Campuses want to foster tolerant and inclusive environments, which is why many public universities have decided to restrict the rights of religious students to form their own groups. If that makes no sense to you, keep in mind that college administrators have very curious ideas about what tolerance requires.
At California State University, for instance, students will no longer be able to form groups where membership or leadership is predicated on support for the group's mission. From The New York Times:
At Cal State, the nation's largest university system with nearly 450,000 students on 23 campuses, the chancellor is preparing this summer to withdraw official recognition from evangelical groups that are refusing to pledge not to discriminate on the basis of religion in the selection of their leaders. And at Vanderbilt, more than a dozen groups, most of them evangelical but one of them Catholic, have already lost their official standing over the same issue; one Christian group balked after a university official asked the students to cut the words "personal commitment to Jesus Christ" from their list of qualifications for leadership.
At most universities that have begun requiring religious groups to sign nondiscrimination policies, Jewish, Muslim, Catholic and mainline Protestant groups have agreed, saying they do not discriminate and do not anticipate that the new policies will cause problems. Hillel, the largest Jewish student organization, says some chapters have even elected non-Jews to student boards.
The evangelical groups say they, too, welcome anyone to participate in their activities, including gay men and lesbians, as well as nonbelievers, seekers and adherents of other faiths. But they insist that, in choosing leaders, who often oversee Bible study and prayer services, it is only reasonable that they be allowed to require some basic Christian faith—in most cases, an explicit agreement that Jesus was divine and rose from the dead, and often an implicit expectation that unmarried student leaders, gay or straight, will abstain from sex.
In theory, this could get rather ridiculous. What's to stop a conservative student activist from joining the College Democrats with the explicit goal of tanking the organization? Could the Squirrel Lover's Club be forced to recognize a club president who hates squirrels?
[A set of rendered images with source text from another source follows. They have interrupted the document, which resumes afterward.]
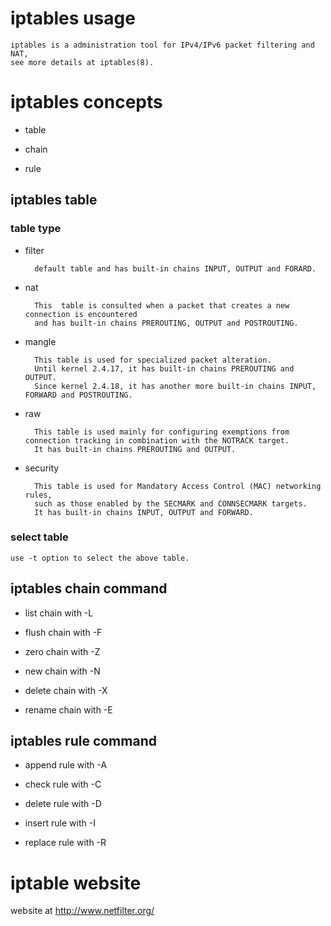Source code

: iptables usage
==============

	iptables is a administration tool for IPv4/IPv6 packet filtering and NAT,
	see more details at iptables(8).


iptables concepts
=================

* table

* chain

* rule

iptables table
--------------

### table type ###

* filter

		default table and has built-in chains INPUT, OUTPUT and FORARD.

* nat

		This  table is consulted when a packet that creates a new connection is encountered
		and has built-in chains PREROUTING, OUTPUT and POSTROUTING.

* mangle

		This table is used for specialized packet alteration.
		Until kernel 2.4.17, it has built-in chains PREROUTING and OUTPUT.
		Since kernel 2.4.18, it has another more built-in chains INPUT, FORWARD and POSTROUTING.

* raw

		This table is used mainly for configuring exemptions from connection tracking in combination with the NOTRACK target.
		It has built-in chains PREROUTING and OUTPUT.

* security

		This table is used for Mandatory Access Control (MAC) networking rules,
		such as those enabled by the SECMARK and CONNSECMARK targets.
		It has built-in chains INPUT, OUTPUT and FORWARD.

### select table ###

	use -t option to select the above table.


iptables chain command
----------------------

* list chain with -L

* flush chain with -F

* zero chain with -Z

* new chain with -N

* delete chain with -X

* rename chain with -E


iptables rule command
---------------------

* append rule with -A

* check rule with -C

* delete rule with -D

* insert rule with -I

* replace rule with -R


iptable website
===============

website at <http://www.netfilter.org/>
In practice, religious student organizations are the ones hampered by such a policy. As Kevin Drum of Mother Jones put it:
Apparently this was sparked by a court decision that ruled it was OK for public universities to deny recognition to student groups that exclude gays—including Christian groups. I'm fine with that. But requiring Christian groups to allow non-believers to lead Bible studies and prayer services and so forth? That seems pretty extreme. I have to admit that if I were a member of a campus Christian group, I'd have a hard time believing there were no ulterior motives at work here….
I can easily imagine a bunch of campus halfwits who think it would be the funniest joke in the world to join a religious group en masse and then elect an atheist president. These are 19-year-olds we're dealing with, after all.
Defenders of forced inclusion say that the university can't provide official recognition—and the perks that come with it—to any group that practices any form of discrimination, even practical discrimination against members who don't share the group's interests or beliefs.
While students can still form unofficial groups, doing so cuts them off from facilities, funding (most universities require students to pay activities fees and then distribute the money among official groups), table space at recruitment events, and the right to use the university's name in promotional materials.
The policy might seem like a violation of at least the spirit of the U.S. Bill of Rights, which guarantees freedom of assembly, though a sharply divided Supreme Court has held that universities may impose such requirements on officially recognized groups.
Unfortunately, tolerance at the modern American university is not about allowing people to disagree: It is about prohibiting them from doing anything deemed uncivil by the ones in charge.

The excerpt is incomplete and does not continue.